Last week, the Gambling Commission published its 2023 risk assessment for money laundering and terrorist financing in the gambling industry.

The guidance built upon the last risk assessment published by the UKGC in 2020, with the identified threats largely falling upon the same lines.

For example, land-based and online casinos remained at high levels of risk, the assessment noted, while the national lottery was considered low risk.

The most significant change was that the UKGC raised the overall terrorist financing risk from low to medium, largely as a result of the regulator reassessing the potential impact of failure.

The current guidelines are based on the Money Laundering, Terrorist Financing and Transfer of Funds (Information on the Payer) Regulations 2017.
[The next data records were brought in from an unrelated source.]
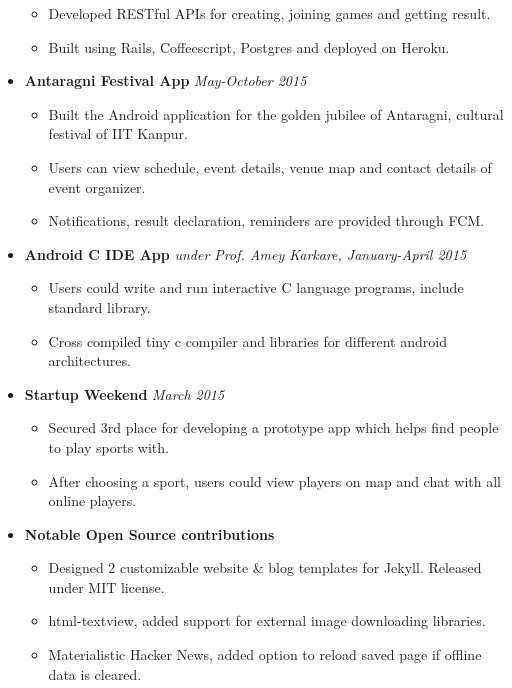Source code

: \documentclass[a4paper]{article}
\begin{document}
\begin{itemize}
\begin{itemize}
		\item Developed RESTful APIs for creating, joining games and getting result.
		\item Built using Rails, Coffeescript, Postgres and deployed on Heroku.
	      \end{itemize}
	\item
	      \textbf{Antaragni Festival App}
	      \hfill \textit{May-October 2015}
	      \begin{itemize}
	      	\vspace{-2mm} \setlength\itemsep{-0.7mm}
	      	\item Built the Android application for the golden jubilee of Antaragni, cultural festival of IIT Kanpur.
	      	\item Users can view schedule, event details, venue map and contact details of event organizer.
	      	\item Notifications, result declaration, reminders are provided through FCM.
	      \end{itemize}
	\item
	      \textbf{Android C IDE App}
	      \hfill \textit{under Prof. Amey Karkare, January-April 2015}
	      \begin{itemize}
	      	\vspace{-2mm} \setlength\itemsep{-0.7mm}
	      	\item Users could write and run interactive C language programs, include standard library.
	      	\item Cross compiled tiny c compiler and libraries for different android architectures.
	      \end{itemize}
		\item
	      \textbf{Startup Weekend}
	      \hfill \textit{March 2015}
	      \begin{itemize}
	      	\vspace{-2mm} \setlength\itemsep{-0.7mm}
	      	\item Secured 3rd place for developing a prototype app which helps find people to play sports with.
	      	\item After choosing a sport, users could view players on map and chat with all online players.
	      \end{itemize}
	\item
	      \textbf{Notable Open Source contributions}
	      \begin{itemize}
	      	\vspace{-2mm} \setlength\itemsep{-0.7mm}
	      	\item Designed 2 customizable website \& blog templates for Jekyll. Released under MIT license.
	      	\item html-textview, added support for external image downloading libraries.
	      	\item Materialistic Hacker News, added option to reload saved page if offline data is cleared.
	      \end{itemize}
\end{itemize}
\end{document}

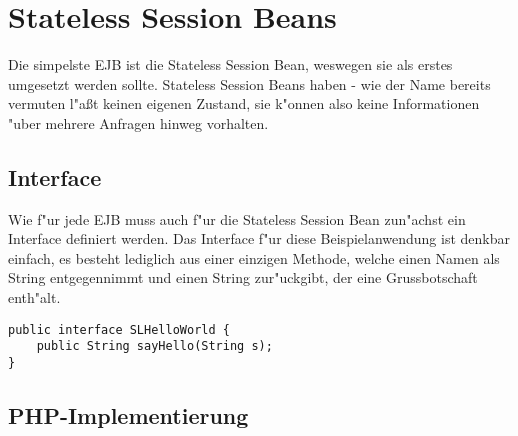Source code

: \section{Stateless Session Beans}
\label{sec:chap2:slsb}

Die simpelste EJB ist die Stateless Session Bean, weswegen sie als erstes umgesetzt werden sollte.
Stateless Session Beans haben - wie der Name bereits vermuten l"a\ss t keinen eigenen Zustand, sie
k"onnen also keine Informationen "uber mehrere Anfragen hinweg vorhalten.

\subsection{Interface}
\label{sec:chap2:slsb:if}
Wie f"ur jede EJB muss auch f"ur die Stateless Session Bean zun"achst ein Interface definiert werden.
Das Interface f"ur diese Beispielanwendung ist denkbar einfach, es besteht lediglich aus einer einzigen
Methode, welche einen Namen als String entgegennimmt und einen String zur"uckgibt, der eine
Grussbotschaft enth"alt. 
\begin{lstlisting}[caption=Stateless Hello World Interface]
public interface SLHelloWorld {
    public String sayHello(String s);
}
\end{lstlisting}

\subsection{PHP-Implementierung}
\label{sec:chap2:slsb:impl}


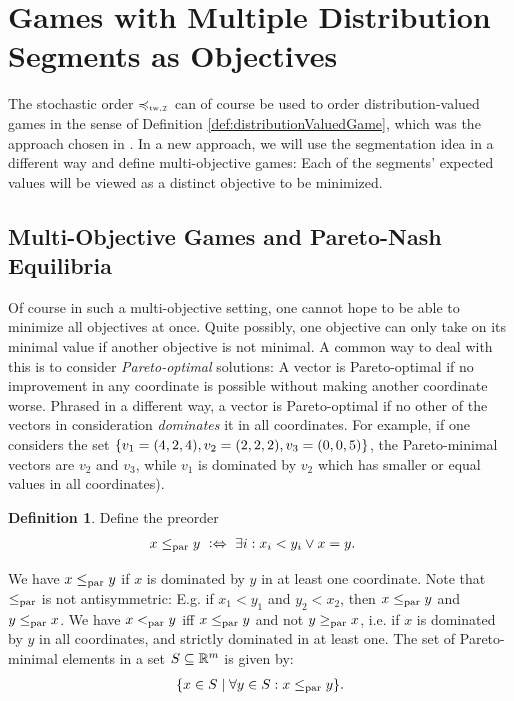 \documentclass[a4paper,DIV=11]{scrreprt}
\theoremstyle{definition}
\newtheorem{defn}[thm]{Definition} %
\begin{document}
    \section{Games with Multiple Distribution Segments as Objectives}
    The stochastic order $\leqtw$ can of course be used to order distribution-valued games in the sense of Definition \ref{def:distributionValuedGame}, which was the approach chosen in \cite{bib:tweakableStochasticOrders}.
    In a new approach, we will use the segmentation idea in a different way and define multi-objective games: Each of the segments' expected values will be viewed as a distinct objective to be minimized.
    
    \subsection{Multi-Objective Games and Pareto-Nash Equilibria}
    Of course in such a multi-objective setting, one cannot hope to be able to minimize all objectives at once. Quite possibly, one objective can only take on its minimal value if another objective is not minimal. A common way to deal with this is to consider \emph{Pareto-optimal} solutions:
    A vector is Pareto-optimal if no improvement in any coordinate is possible without making another coordinate worse. Phrased in a different way, a vector is Pareto-optimal if no other of the vectors in consideration \emph{dominates} it in all coordinates.
    For example, if one considers the set $\{v_1 = (4, 2, 4), v_2 = (2, 2, 2), v_3 = (0, 0, 5)\}$, the Pareto-minimal vectors are $v_2$ and $v_3$, while $v_1$ is dominated by $v_2$ which has smaller or equal values in all coordinates).
    
    \begin{defn}
        Define the preorder
        \begin{align*}
        	x \leq_{\text{par}} y ~ & \mathrel{\vcentcolon\Leftrightarrow}~ \exists i: x_i < y_i \vee x = y.
        \end{align*}
    \end{defn}
    We have $x \leq_{\text{par}} y$ if $x$ is dominated by $y$ in at least one coordinate.
    Note that $\leq_{\text{par}}$ is not antisymmetric: E.g. if $x_1 < y_1$ and $y_2 < x_2$, then $x \leq_{\text{par}} y$ and $y \leq_{\text{par}} x$.
    We have $x <_{\text{par}} y$ iff $x \leq_{\text{par}} y$ and not $y \geq_{\text{par}} x$, i.e. if $x$ is dominated by $y$ in all coordinates, and strictly dominated in at least one.
    The set of Pareto-minimal elements in a set $S \subseteq \mathbb{R}^m$ is given by:
    \begin{gather*}
        \{x \in S \mid \forall y \in S: x \leq_{\text{par}} y\}.
    \end{gather*}    
    
\end{document}
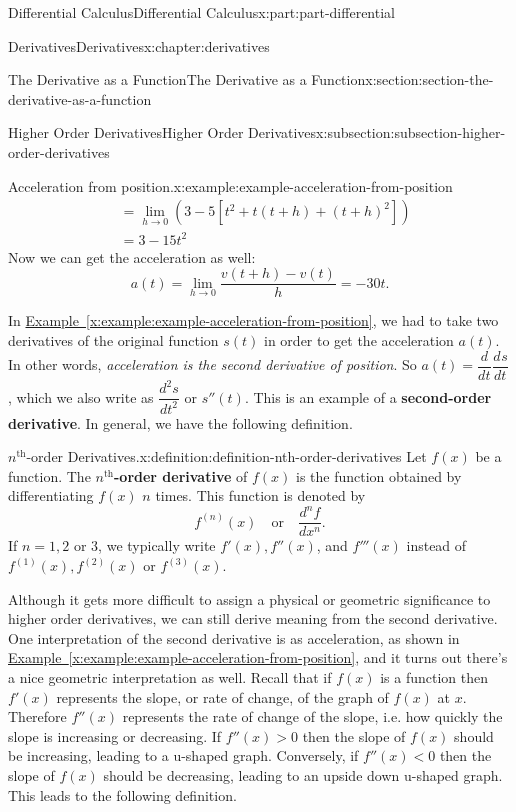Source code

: \documentclass[twoside,10pt,]{book}
\newcommand{\xreffont}{\relax}
\newcommand{\terminology}[1]{\textbf{#1}}
\numberwithin{equation}{part}
\newcommand{\dv}[3][]{\dfrac{d^{#1} #2}{d #3^{#1}}}
\begin{document}
\begin{partptx}{Differential Calculus}{}{Differential Calculus}{}{}{x:part:part-differential}
\begin{chapterptx}{Derivatives}{}{Derivatives}{}{}{x:chapter:derivatives}
\begin{sectionptx}{The Derivative as a Function}{}{The Derivative as a Function}{}{}{x:section:section-the-derivative-as-a-function}
\begin{subsectionptx}{Higher Order Derivatives}{}{Higher Order Derivatives}{}{}{x:subsection:subsection-higher-order-derivatives}
\begin{example}{Acceleration from position.}{x:example:example-acceleration-from-position}
\begin{align*}
& = \lim_{h\to0}(3 - 5[t^{2} + t(t+h) + (t+h)^{2}]) \\
& = 3 - 15t^{2} 
\end{align*}
Now we can get the acceleration as well:%
\begin{equation*}
a(t) = \lim_{h\to0}\frac{v(t+h) - v(t)}{h} = -30t.
\end{equation*}
%
\end{example}
In \hyperref[x:example:example-acceleration-from-position]{Example~{\xreffont\ref{x:example:example-acceleration-from-position}}}, we had to take two derivatives of the original function \(s(t)\) in order to get the acceleration \(a(t)\). In other words, \emph{acceleration is the second derivative of position}. So \(a(t) = \dv{}{t}\dv{s}{t}\), which we also write as \(\dv[2]{s}{t}\) or \(s''(t)\). This is an example of a \terminology{second-order derivative}. In general, we have the following definition.%
\begin{definition}{\(n^{\text{th}}\)-order Derivatives.}{x:definition:definition-nth-order-derivatives}%
%
Let \(f(x)\) be a function. The \terminology{\(n^{\text{th}}\)-order derivative} of \(f(x)\) is the function obtained by differentiating \(f(x)\) \(n\) times. This function is denoted by%
\begin{equation*}
f^{(n)}(x)\quad\text{or}\quad\dv[n]{f}{x}.
\end{equation*}
If \(n=1, 2\) or \(3\), we typically write \(f'(x), f''(x)\), and \(f'''(x)\) instead of \(f^{(1)}(x), f^{(2)}(x)\) or \(f^{(3)}(x)\).%
\end{definition}
Although it gets more difficult to assign a physical or geometric significance to higher order derivatives, we can still derive meaning from the second derivative. One interpretation of the second derivative is as acceleration, as shown in \hyperref[x:example:example-acceleration-from-position]{Example~{\xreffont\ref{x:example:example-acceleration-from-position}}}, and it turns out there's a nice geometric interpretation as well. Recall that if \(f(x)\) is a function then \(f'(x)\) represents the slope, or rate of change, of the graph of \(f(x)\) at \(x\). Therefore \(f''(x)\) represents the rate of change of the slope, i.e. how quickly the slope is increasing or decreasing. If \(f''(x) >0\) then the slope of \(f(x)\) should be increasing, leading to a u-shaped graph. Conversely, if \(f''(x) <0\) then the slope of \(f(x)\) should be decreasing, leading to an upside down u-shaped graph. This leads to the following definition.%

\end{subsectionptx}
\end{sectionptx}
\end{chapterptx}
\end{partptx}
\end{document}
This requires regulators in each sector that might feature money laundering to create regular risk assessments to judge the threat landscape.

The regulator said the purpose of these is to help operators draw up their own protections, inform the UKGC’s regulatory work and contribute to the creation of national risk assessments.  

NEXT.io sat down with Richard McCall, CEO of data intelligence and source of funds specialist Armalytix, to ask how the UK industry should be thinking about the assessment, and ML/TF risk in general, in 2024.  

1. Money laundering risk remains low across industry

In keeping with the government’s 2020 national assessment, the UKGC deemed the risk of money laundering in the gambling sector to be low.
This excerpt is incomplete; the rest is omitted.